Yes and no. This is a common pattern, but implemented very lazily. Most of this can (and probably should) be refactored out to separate classes/functions.
But no, I don't think this would faze most Java devs. It's ugly and bad practice, but more or less acceptable depending on personal taste. It works, at least.
Point of interest: LLMs tend to go too far in the opposite direction with code like this. They will break everything apart into functions or classes, even trivial one-line lambdas. I find that even more obnoxious than the monstrosity you linked.
I can tell you as a person working in a spring boot webflux shop that is pretty bad code. You really don’t want to nest that much. Using atomic references outside the reactive flow is a huge red flag that they don’t know how to program in webflux properly. Not that webflux is easy to use at all and the dx is garbage.

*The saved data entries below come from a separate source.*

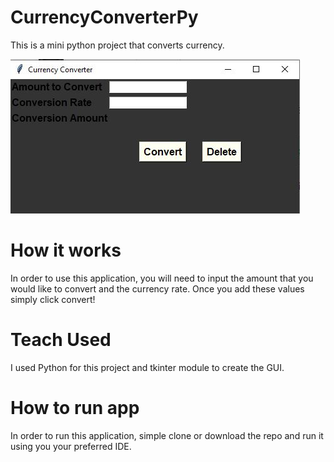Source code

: # CurrencyConverterPy

This is a mini python project that converts currency.

![Currency Converter](Capture.JPG)

# How it works

In order to use this application, you will need to input the amount that you would like to convert and the currency rate. Once you add these values simply click convert!

# Teach Used

I used Python for this project and tkinter module to create the GUI.

# How to run app

In order to run this application, simple clone or download the repo and run it using you your preferred IDE.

> Not that webflux is easy to use at all and the dx is garbage
My experience with pretty much any Java framework ... It's sad because I do think (especially since Java 8) that Java is a great language for many things. But the community as this insane tendency to create incredibly convoluted pattern-on-top-of-pattern tooling.
I think this perspective explain the issue well: you pretty much cannot unit test this (unless you consider the whole function a unit). It becomes very unclear what each lambda expression is about, the deeper you get.
I don't really know Java, but .flatMap(...) seems to be equivalent to C# .SelectMany(...) which famously can be interpreted as a monadic bind operator.
The C# query syntax
from x in xs
from y in GetYs(x)
from z in GetZs(y) ...
which is similar to monadic do-notation in Haskell.
So since there is monadic Scala code elsewhere in the project, I wonder if this is a result of someone thinking in Scala and translating it into Java in their head.
If you are a non-Java developer, it does look daunting. But in my opinion it’s much much better use of the Java streams api and reactor library that I have seen compared to most shitty corp firms.
I saw an internal “sso” auth app that iterated a byte array and concatenated the values into a string instead of base64 encoding it when I worked at HP/HPE/DXC
Fuck no, it's not. But I've seen it because it gets promoted by some smartass tech lead chasing so called webscale performance. But they never do comparative benchmarks against regular blocking code for fear that it would demonstrate the true nature of their head trip. Then they leave to go shit elsewhere and leave other people to deal with the consequences of their hubris.
Wow, that's frustrating code. I feel vindicated in using an ultrawide to code with. When I mentioned on here I use it because sometimes you have to work on code with super-deep indents I got downvoted to negative infinity for shitty code management.